▸ **Directions for this task**:
State how many lines in the following entries hold the word "final". The reply is that number only.

:: Provided entries ::

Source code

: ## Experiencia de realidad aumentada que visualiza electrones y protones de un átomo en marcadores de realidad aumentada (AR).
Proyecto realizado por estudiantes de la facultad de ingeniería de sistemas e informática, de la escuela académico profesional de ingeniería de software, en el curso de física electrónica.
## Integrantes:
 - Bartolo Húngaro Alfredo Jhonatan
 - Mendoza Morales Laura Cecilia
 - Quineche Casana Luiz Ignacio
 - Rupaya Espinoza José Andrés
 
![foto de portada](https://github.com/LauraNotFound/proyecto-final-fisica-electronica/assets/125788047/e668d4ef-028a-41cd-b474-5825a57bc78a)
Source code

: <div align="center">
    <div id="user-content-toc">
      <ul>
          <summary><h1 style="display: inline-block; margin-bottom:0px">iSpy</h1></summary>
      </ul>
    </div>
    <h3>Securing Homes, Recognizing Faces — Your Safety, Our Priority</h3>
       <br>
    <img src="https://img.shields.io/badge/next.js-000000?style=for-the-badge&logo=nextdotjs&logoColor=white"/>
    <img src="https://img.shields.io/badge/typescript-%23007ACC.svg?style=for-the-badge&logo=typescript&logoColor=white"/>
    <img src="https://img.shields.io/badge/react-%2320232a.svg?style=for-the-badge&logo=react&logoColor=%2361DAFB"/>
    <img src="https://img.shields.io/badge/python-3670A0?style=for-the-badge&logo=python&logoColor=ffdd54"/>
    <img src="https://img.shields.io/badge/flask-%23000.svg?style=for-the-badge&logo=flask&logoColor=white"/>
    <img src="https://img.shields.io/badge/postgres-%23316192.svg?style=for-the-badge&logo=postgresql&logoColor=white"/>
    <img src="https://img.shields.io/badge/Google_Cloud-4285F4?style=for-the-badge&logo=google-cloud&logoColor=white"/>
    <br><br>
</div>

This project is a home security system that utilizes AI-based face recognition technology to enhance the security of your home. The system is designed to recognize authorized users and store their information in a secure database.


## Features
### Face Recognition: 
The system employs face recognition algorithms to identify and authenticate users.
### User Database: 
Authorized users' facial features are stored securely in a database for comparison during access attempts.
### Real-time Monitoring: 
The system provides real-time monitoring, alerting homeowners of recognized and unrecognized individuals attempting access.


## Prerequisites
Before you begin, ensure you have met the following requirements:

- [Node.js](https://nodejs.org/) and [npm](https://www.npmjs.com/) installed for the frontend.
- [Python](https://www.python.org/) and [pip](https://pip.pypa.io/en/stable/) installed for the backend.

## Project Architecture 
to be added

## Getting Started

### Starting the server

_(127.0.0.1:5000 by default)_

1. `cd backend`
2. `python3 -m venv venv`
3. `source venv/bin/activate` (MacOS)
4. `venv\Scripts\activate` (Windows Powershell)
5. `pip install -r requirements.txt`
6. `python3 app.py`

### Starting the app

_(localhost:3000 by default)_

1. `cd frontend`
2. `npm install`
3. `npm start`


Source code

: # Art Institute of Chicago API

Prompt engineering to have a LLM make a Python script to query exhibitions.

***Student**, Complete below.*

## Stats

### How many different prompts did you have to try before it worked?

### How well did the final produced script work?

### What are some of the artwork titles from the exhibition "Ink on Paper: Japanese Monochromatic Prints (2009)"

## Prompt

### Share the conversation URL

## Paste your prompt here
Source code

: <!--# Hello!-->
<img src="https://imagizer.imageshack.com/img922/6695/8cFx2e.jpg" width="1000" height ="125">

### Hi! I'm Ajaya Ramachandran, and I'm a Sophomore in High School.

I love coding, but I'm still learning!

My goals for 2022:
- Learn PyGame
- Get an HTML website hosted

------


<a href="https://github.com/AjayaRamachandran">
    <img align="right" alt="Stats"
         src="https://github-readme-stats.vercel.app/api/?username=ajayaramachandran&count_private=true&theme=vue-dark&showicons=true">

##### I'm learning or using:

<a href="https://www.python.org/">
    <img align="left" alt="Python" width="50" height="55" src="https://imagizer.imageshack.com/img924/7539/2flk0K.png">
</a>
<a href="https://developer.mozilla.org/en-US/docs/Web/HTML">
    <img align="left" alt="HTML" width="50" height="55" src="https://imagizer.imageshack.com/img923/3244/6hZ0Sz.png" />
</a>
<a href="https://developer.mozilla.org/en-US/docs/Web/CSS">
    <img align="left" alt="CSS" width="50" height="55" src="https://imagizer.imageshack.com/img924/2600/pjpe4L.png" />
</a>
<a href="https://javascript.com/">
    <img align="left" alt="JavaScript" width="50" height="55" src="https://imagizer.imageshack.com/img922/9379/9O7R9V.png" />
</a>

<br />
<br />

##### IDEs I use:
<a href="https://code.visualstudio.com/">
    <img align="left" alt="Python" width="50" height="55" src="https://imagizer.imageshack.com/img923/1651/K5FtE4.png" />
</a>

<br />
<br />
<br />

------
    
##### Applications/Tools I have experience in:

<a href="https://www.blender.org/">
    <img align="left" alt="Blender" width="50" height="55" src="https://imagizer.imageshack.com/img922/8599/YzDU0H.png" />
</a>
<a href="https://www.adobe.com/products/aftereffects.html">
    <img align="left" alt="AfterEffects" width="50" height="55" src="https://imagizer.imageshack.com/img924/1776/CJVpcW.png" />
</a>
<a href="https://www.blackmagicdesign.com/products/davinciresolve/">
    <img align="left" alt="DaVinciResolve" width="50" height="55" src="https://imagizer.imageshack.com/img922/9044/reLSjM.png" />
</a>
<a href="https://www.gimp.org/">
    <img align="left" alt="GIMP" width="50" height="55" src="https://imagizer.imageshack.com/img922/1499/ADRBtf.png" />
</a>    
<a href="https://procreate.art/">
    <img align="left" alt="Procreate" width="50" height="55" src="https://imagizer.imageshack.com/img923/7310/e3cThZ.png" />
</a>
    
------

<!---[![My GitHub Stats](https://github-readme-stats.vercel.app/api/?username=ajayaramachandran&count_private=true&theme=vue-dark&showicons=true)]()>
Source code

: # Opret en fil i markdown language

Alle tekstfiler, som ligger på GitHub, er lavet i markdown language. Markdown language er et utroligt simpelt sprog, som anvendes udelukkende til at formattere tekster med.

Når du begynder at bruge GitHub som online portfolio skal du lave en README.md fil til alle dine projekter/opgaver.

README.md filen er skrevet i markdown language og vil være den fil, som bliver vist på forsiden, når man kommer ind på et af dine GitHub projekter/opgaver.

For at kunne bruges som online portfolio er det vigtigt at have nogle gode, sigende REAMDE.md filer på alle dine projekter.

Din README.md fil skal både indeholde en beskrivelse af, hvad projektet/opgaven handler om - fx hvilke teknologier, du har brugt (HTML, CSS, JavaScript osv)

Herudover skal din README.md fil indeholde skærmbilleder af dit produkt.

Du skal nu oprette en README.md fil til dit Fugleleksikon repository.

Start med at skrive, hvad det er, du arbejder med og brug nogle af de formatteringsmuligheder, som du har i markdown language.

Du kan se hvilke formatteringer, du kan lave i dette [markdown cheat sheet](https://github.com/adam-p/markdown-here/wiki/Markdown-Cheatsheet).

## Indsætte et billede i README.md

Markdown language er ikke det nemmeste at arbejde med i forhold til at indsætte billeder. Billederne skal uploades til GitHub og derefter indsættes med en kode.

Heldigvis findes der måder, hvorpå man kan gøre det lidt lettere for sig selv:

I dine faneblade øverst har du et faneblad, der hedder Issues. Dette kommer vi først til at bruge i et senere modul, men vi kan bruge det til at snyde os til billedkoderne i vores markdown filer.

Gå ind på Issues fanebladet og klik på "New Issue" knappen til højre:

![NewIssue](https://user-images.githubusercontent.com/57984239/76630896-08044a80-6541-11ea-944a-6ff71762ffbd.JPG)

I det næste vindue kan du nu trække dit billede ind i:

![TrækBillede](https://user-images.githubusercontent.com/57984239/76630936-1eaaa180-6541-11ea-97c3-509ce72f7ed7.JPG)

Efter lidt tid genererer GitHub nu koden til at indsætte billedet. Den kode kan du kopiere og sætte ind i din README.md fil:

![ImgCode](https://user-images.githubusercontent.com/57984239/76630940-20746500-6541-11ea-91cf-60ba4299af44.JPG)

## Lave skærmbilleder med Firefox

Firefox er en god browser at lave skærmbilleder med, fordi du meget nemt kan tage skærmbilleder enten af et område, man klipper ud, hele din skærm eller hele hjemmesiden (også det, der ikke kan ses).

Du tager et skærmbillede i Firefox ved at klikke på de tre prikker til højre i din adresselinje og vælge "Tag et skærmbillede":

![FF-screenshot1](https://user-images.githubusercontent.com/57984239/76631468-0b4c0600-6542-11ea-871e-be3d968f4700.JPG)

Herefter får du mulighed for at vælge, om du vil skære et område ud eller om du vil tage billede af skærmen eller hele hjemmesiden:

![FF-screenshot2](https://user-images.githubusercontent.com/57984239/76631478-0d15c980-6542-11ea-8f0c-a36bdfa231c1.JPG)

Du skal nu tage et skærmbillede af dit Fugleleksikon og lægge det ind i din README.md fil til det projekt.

:::

▸ **Output**:
2